AUTHORS' CONCLUSIONS: This systematic review of a small number of trials indicates that early palliative care interventions may have more beneficial effects on quality of life and symptom intensity among patients with advanced cancer than among those given usual/standard cancer care alone. Although we found only small effect sizes, these may be clinically relevant at an advanced disease stage with limited prognosis, at which time further decline in quality of life is very common. At this point, effects on mortality and depression are uncertain. We have to interpret current results with caution owing to very low to low certainty of current evidence and between-study differences regarding participant populations, interventions, and methods. Additional research now under way will present a clearer picture of the effect and specific indication of early palliative care. Upcoming results from several ongoing studies (N = 20) and studies awaiting assessment (N = 10) may increase the certainty of study results and may lead to improved decision making. In perspective, early palliative care is a newly emerging field, and well-conducted studies are needed to explicitly describe the components of early palliative care and control treatments, after blinding of participants and outcome assessors, and to report on possible adverse events.


Clinical Comments

Oncology - Breast

The Cochrane technique is probably not the best option for a topic noted for its highly individual and variable features. The 7 RCTs in this review show differing results and add little to what is already known in this area. It tells a practising clinician very little about what is best for patients at a critical stage where flexibility and 'out of the box' thinking is required, not the 'one size fits best' approach that standard normative quantitative studies do so well.
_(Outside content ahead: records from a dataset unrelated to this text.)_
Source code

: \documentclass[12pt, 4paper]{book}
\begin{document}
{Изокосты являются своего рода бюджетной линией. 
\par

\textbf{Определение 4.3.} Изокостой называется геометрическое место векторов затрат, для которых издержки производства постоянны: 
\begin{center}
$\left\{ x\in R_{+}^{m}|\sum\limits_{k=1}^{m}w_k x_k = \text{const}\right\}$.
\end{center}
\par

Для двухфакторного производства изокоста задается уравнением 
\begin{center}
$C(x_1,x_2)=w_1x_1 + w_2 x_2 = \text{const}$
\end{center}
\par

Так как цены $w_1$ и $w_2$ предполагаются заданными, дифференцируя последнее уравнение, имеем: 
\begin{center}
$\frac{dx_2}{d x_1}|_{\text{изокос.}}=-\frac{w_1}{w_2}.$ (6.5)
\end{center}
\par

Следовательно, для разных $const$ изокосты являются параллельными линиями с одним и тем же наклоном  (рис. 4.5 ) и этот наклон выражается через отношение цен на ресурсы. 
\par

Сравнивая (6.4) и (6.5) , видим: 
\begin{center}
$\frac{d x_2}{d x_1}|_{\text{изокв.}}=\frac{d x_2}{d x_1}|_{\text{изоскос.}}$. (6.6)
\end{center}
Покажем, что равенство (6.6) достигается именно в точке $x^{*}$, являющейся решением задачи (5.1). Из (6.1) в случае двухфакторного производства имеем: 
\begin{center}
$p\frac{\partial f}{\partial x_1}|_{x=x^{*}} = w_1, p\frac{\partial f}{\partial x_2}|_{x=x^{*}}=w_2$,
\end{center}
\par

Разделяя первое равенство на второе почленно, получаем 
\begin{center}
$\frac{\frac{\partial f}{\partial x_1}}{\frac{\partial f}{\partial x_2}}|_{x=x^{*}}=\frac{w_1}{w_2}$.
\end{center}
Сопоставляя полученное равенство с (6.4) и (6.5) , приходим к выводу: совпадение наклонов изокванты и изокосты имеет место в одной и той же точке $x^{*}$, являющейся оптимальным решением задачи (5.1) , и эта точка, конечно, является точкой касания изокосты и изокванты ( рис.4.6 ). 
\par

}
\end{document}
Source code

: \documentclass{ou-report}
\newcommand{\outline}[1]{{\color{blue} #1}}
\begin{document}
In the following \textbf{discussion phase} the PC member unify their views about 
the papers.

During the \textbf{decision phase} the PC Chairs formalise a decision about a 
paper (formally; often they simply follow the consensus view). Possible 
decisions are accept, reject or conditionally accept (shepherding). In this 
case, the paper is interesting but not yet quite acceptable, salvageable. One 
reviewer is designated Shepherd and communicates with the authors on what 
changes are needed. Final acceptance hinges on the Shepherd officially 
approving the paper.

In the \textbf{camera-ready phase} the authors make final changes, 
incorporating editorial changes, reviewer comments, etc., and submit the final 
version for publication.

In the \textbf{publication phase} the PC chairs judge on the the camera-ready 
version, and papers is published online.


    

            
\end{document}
Good qualitative literature would be far more useful.

Oncology - Gynecology

It's not surprising that patients with cancer in palliative care have better palliation of symptoms. The question is whether there's a compensating decline in duration of survival--that's harder to figure out, and not addressed here.

Oncology - Lung

This Cochrane summary is written with language that is not meant for clinicians. The simple publications have been in the literature for 10 years, but have had little impact: those in control of this are medical oncologists. Patients too frequently turn a deaf ear when the word "palliative" or comfort is used. The oncologists, rightly or wrongly, perceive this as a loss of control, and a "too direct" avenue to hospice, another word abhorrent to patients. Despite evidence suggesting if anything longer survival when incorporated early, this bias or prejudice is strong in first line, and increases as the disease progresses. As a radiation oncologist, I get push back from med oncs when I suggest it, or even for asking second opinion about radiotherapy when it is not clearly indicated (check out endometrial stromal sarcoma, negative nodes, negative margins, staged T1b survival not good mostly due to systemic failure, no clear role in NCCN).

Oncology - Palliative and Supportive Care

This is useful information to those in my field, but it is very clear that further high quality studies are needed to interpret this evidence better.